Recostei na parede enquanto “Ko Ko Bop” começou a tocar. Eu gostava tanto dessa música, apesar de Victória apontar falhas técnicas nela. O ritmo e a batida eram tão contagiantes que comecei a cantarolar e, vendo que era a única no elevador, a arriscar os passos que eu lembrava do MV. Claro que eles eram desordenados e caóticos, mas afinal, de que importava? Ninguém estava olhando.
De costas para a porta dupla eu me olhava na parede espelhada e ria sozinha quando ameacei girar os polegares e mover o quadril na parte break it down now cantada por Sehun. Levantei os braços, desta vez inventando uma coreografia só minha enquanto chegava ao final da música. Isso me fez rir de novo, distraída. Tão distraída que não percebi que o elevador havia parado e aberto para um outro passageiro.
Eu sabia que estava cansada. Exausta, era a palavra certa. Um caco, pra deixar bem claro. Então quando me virei rapidamente para a porta ao ver o reflexo da pessoa, foi isso que eu pensei de imediato.
O cansaço extremo poderia causar alucinações, tinha lido sobre isso em algum lugar. E uma alucinação repentina nos assustava ao ponto de derrubarmos os fones sem fio no chão e a sacola do mercado. Era completamente normal.
Abaixei-me rapidamente para pegar os fones, o rosto mais vermelho do que os tomates que saíram rolando pelo corredor. “Desculpa, desculpa” murmurei, sem olhar para cima, apesar de que sabia que não era real.
Ele não disse nada. Apenas o vi correr atrás dos tomates e das laranjas que viajaram equivalentes a quilômetros pelo corredor. Achei um fone do par, tateando loucamente o chão para achar o outro, sem sucesso. Meu Deus, o que tinha acabado de acontecer? Eu precisava sair daqui.
Ele voltou com os alimentos na mesma hora que eu levantei, tentando me recompor. Apertei meu jaleco, agora nas mãos, com força quando ele se aproximou. Eu tinha certeza que não havia me exposto a nenhum produto tóxico naquela tarde.
— Ah… você está bem? — ele perguntou, e só então percebi que ele estava estendendo as frutas em minha direção.
E eu estava parada, com certeza com uma cara de tacho.
— D-desculpa — peguei as frutas de sua mão, colocando-as na sacola, torcendo pra não deixá-las cair de novo diante do meu nervosismo.
Ele me olhou sem expressão alguma, mas não encarei por muito tempo. Tratei logo de me encolher no canto da parede, encarando meus pés, começando a acreditar seriamente que eu precisava dormir por dois dias inteiros.
Porque em nenhuma era, tempo e espaço era possível que eu estivesse no mesmo elevador que Byun Baekhyun.
Ouvi ele apertando um dos botões e não segurei a olhada de esguelha. Era o mesmo andar que o meu. Isso não fazia nenhum sentido.
— É nova aqui? — a voz dele quebrou os segundos de silêncio que se arrastaram.
Apenas acenei que sim, olhando brevemente pra ele, desviando logo em seguida.

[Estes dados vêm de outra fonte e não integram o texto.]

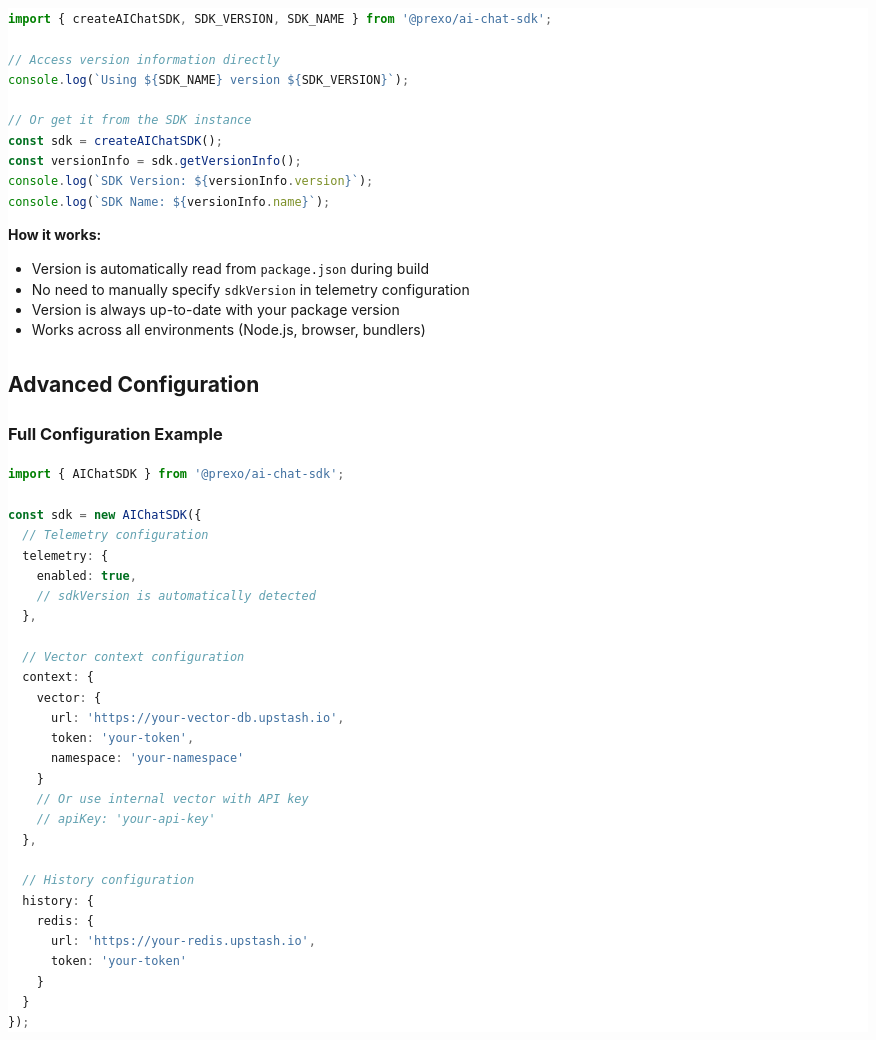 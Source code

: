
 ```typescript
import { createAIChatSDK, SDK_VERSION, SDK_NAME } from '@prexo/ai-chat-sdk';

// Access version information directly
console.log(`Using ${SDK_NAME} version ${SDK_VERSION}`);

// Or get it from the SDK instance
const sdk = createAIChatSDK();
const versionInfo = sdk.getVersionInfo();
console.log(`SDK Version: ${versionInfo.version}`);
console.log(`SDK Name: ${versionInfo.name}`);
```

**How it works:**
- Version is automatically read from `package.json` during build
- No need to manually specify `sdkVersion` in telemetry configuration
- Version is always up-to-date with your package version
- Works across all environments (Node.js, browser, bundlers)

## Advanced Configuration

### Full Configuration Example

```typescript
import { AIChatSDK } from '@prexo/ai-chat-sdk';

const sdk = new AIChatSDK({
  // Telemetry configuration
  telemetry: {
    enabled: true,
    // sdkVersion is automatically detected
  },
  
  // Vector context configuration
  context: {
    vector: {
      url: 'https://your-vector-db.upstash.io',
      token: 'your-token',
      namespace: 'your-namespace'
    }
    // Or use internal vector with API key
    // apiKey: 'your-api-key'
  },
  
  // History configuration
  history: {
    redis: {
      url: 'https://your-redis.upstash.io',
      token: 'your-token'
    }
  }
});
```
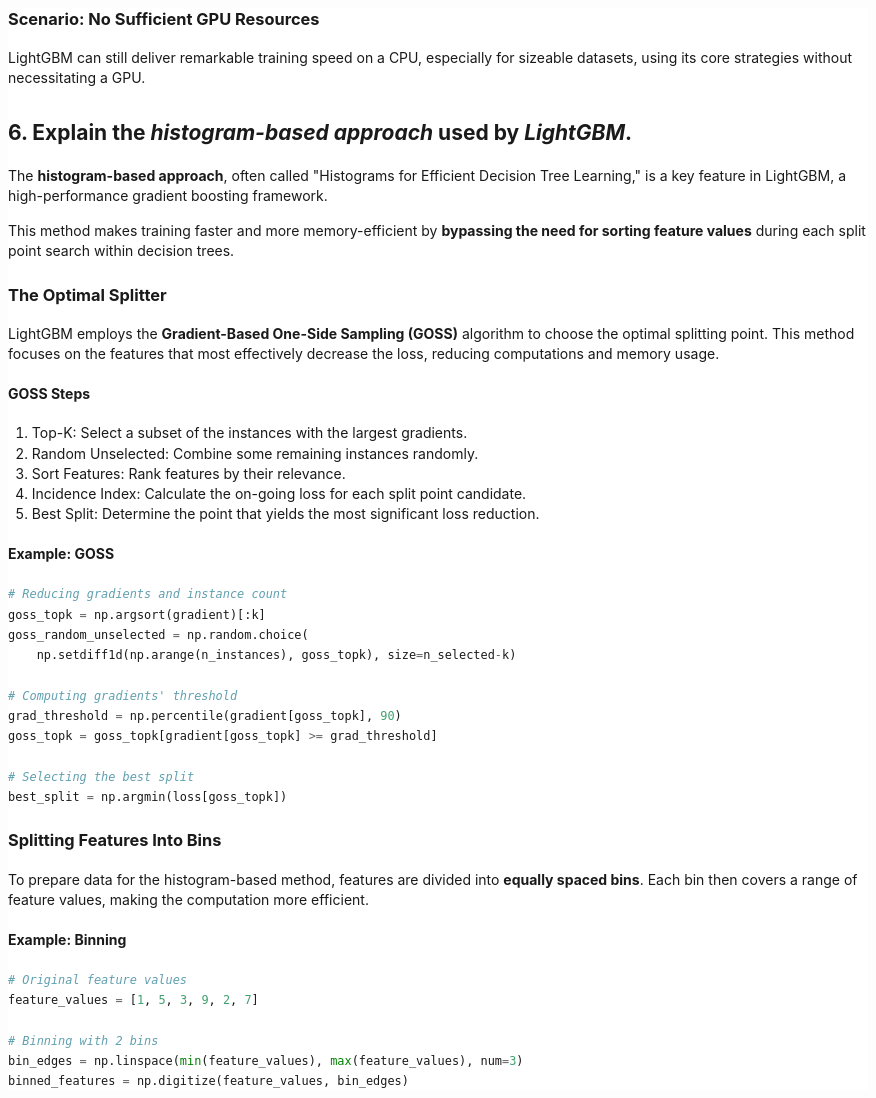 ### Scenario: No Sufficient GPU Resources

LightGBM can still deliver remarkable training speed on a CPU, especially for sizeable datasets, using its core strategies without necessitating a GPU.
<br>

## 6. Explain the _histogram-based approach_ used by _LightGBM_.

The **histogram-based approach**, often called "Histograms for Efficient Decision Tree Learning," is a key feature in LightGBM, a high-performance gradient boosting framework.

This method makes training faster and more memory-efficient by **bypassing the need for sorting feature values** during each split point search within decision trees.

### The Optimal Splitter

LightGBM employs the **Gradient-Based One-Side Sampling (GOSS)** algorithm to choose the optimal splitting point. This method focuses on the features that most effectively decrease the loss, reducing computations and memory usage.

#### GOSS Steps

1. Top-K: Select a subset of the instances with the largest gradients.
2. Random Unselected: Combine some remaining instances randomly.
3. Sort Features: Rank features by their relevance.
4. Incidence Index: Calculate the on-going loss for each split point candidate.
5. Best Split: Determine the point that yields the most significant loss reduction.

#### Example: GOSS

```python
# Reducing gradients and instance count
goss_topk = np.argsort(gradient)[:k]
goss_random_unselected = np.random.choice(
    np.setdiff1d(np.arange(n_instances), goss_topk), size=n_selected-k)

# Computing gradients' threshold
grad_threshold = np.percentile(gradient[goss_topk], 90)
goss_topk = goss_topk[gradient[goss_topk] >= grad_threshold]

# Selecting the best split
best_split = np.argmin(loss[goss_topk])
```

### Splitting Features Into Bins

To prepare data for the histogram-based method, features are divided into **equally spaced bins**. Each bin then covers a range of feature values, making the computation more efficient.

#### Example: Binning

```python
# Original feature values
feature_values = [1, 5, 3, 9, 2, 7]

# Binning with 2 bins
bin_edges = np.linspace(min(feature_values), max(feature_values), num=3)
binned_features = np.digitize(feature_values, bin_edges)
```
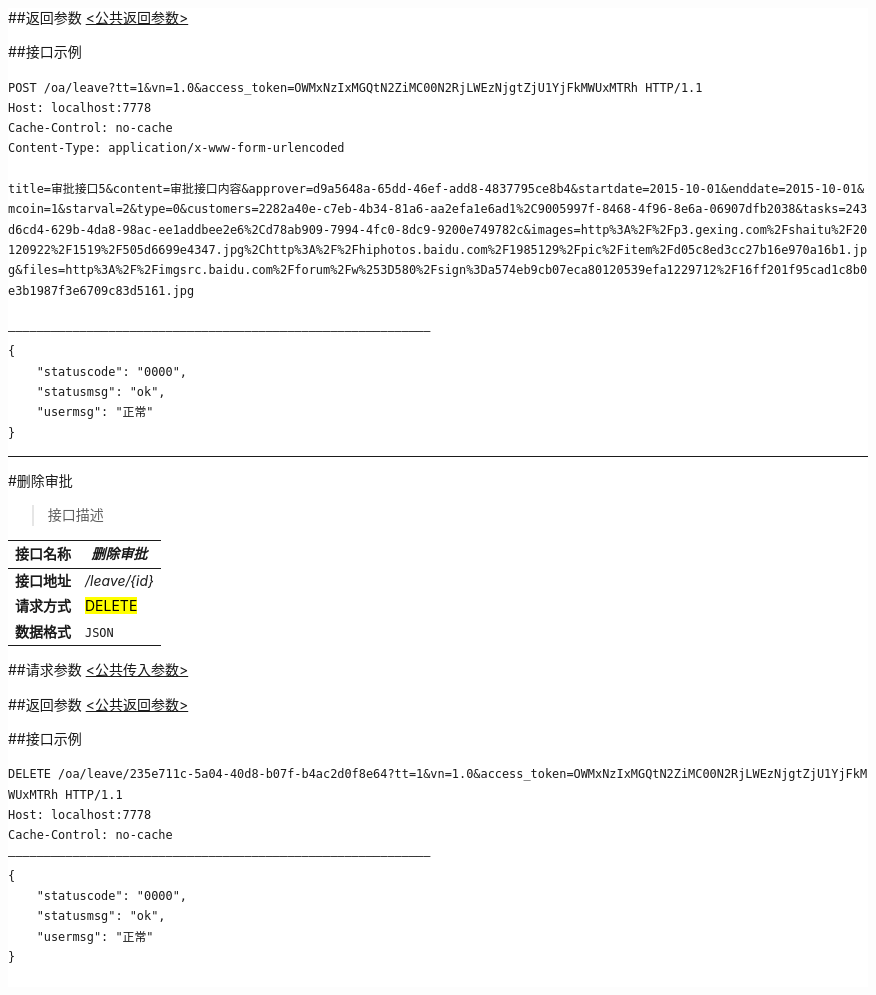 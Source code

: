 ##返回参数
[<公共返回参数>](../README.md)

##接口示例

```
POST /oa/leave?tt=1&vn=1.0&access_token=OWMxNzIxMGQtN2ZiMC00N2RjLWEzNjgtZjU1YjFkMWUxMTRh HTTP/1.1
Host: localhost:7778
Cache-Control: no-cache
Content-Type: application/x-www-form-urlencoded

title=审批接口5&content=审批接口内容&approver=d9a5648a-65dd-46ef-add8-4837795ce8b4&startdate=2015-10-01&enddate=2015-10-01&mcoin=1&starval=2&type=0&customers=2282a40e-c7eb-4b34-81a6-aa2efa1e6ad1%2C9005997f-8468-4f96-8e6a-06907dfb2038&tasks=243d6cd4-629b-4da8-98ac-ee1addbee2e6%2Cd78ab909-7994-4fc0-8dc9-9200e749782c&images=http%3A%2F%2Fp3.gexing.com%2Fshaitu%2F20120922%2F1519%2F505d6699e4347.jpg%2Chttp%3A%2F%2Fhiphotos.baidu.com%2F1985129%2Fpic%2Fitem%2Fd05c8ed3cc27b16e970a16b1.jpg&files=http%3A%2F%2Fimgsrc.baidu.com%2Fforum%2Fw%253D580%2Fsign%3Da574eb9cb07eca80120539efa1229712%2F16ff201f95cad1c8b0e3b1987f3e6709c83d5161.jpg

———————————————————————————————————————————————————————————
{
    "statuscode": "0000",
    "statusmsg": "ok",
    "usermsg": "正常"
}
```

***







#删除审批
>接口描述

| 接口名称 | *删除审批* |
| -- | -- |
| **接口地址** | */leave/{id}* |
| **请求方式** | <mark>DELETE</mark> |
| **数据格式** | <code>JSON</code> |

##请求参数
[<公共传入参数>](../README.md)

##返回参数
[<公共返回参数>](../README.md)

##接口示例

```
DELETE /oa/leave/235e711c-5a04-40d8-b07f-b4ac2d0f8e64?tt=1&vn=1.0&access_token=OWMxNzIxMGQtN2ZiMC00N2RjLWEzNjgtZjU1YjFkMWUxMTRh HTTP/1.1
Host: localhost:7778
Cache-Control: no-cache
———————————————————————————————————————————————————————————
{
    "statuscode": "0000",
    "statusmsg": "ok",
    "usermsg": "正常"
}


```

Tinha medo de ceder aos meus instintos e ele pensar que sou uma maluca (ou simplesmente fazer com que me expulsem do prédio).
— Bom, seja bem-vinda.
Ele deu um sorriso de canto sem mostrar os dentes e logo o elevador parou de novo, dando um apito que me fez acordar e sair como um raio pelo corredor, sem ter a coragem de olhar para trás.
Tranquei a porta atrás de mim, acreditando genuinamente que aquilo não havia acontecido. Que não era humanamente possível. Que eu dobraria o número de luvas e máscaras ao entrar no laboratório a partir de hoje.
✨
Infelizmente – ou felizmente? – aquilo não havia passado de um sonho ou efeito colateral da toxicidade do meu trabalho. Byun Baekhyun
realmente não morava no meu prédio, já que nunca mais o vi desde então. E meu bom senso me impedia de confirmar com quaisquer outras pessoas que eu encontrasse por aqui.
Querendo ou não, tinha sido uma experiência bem louca. Eu nunca fui muito de beber ou aceitar os brigadeiros das festas da graduação, mas se fosse essa a
onda que eles prometiam, eu não queria experimentá-la. Não depois que agi pateticamente diante dela.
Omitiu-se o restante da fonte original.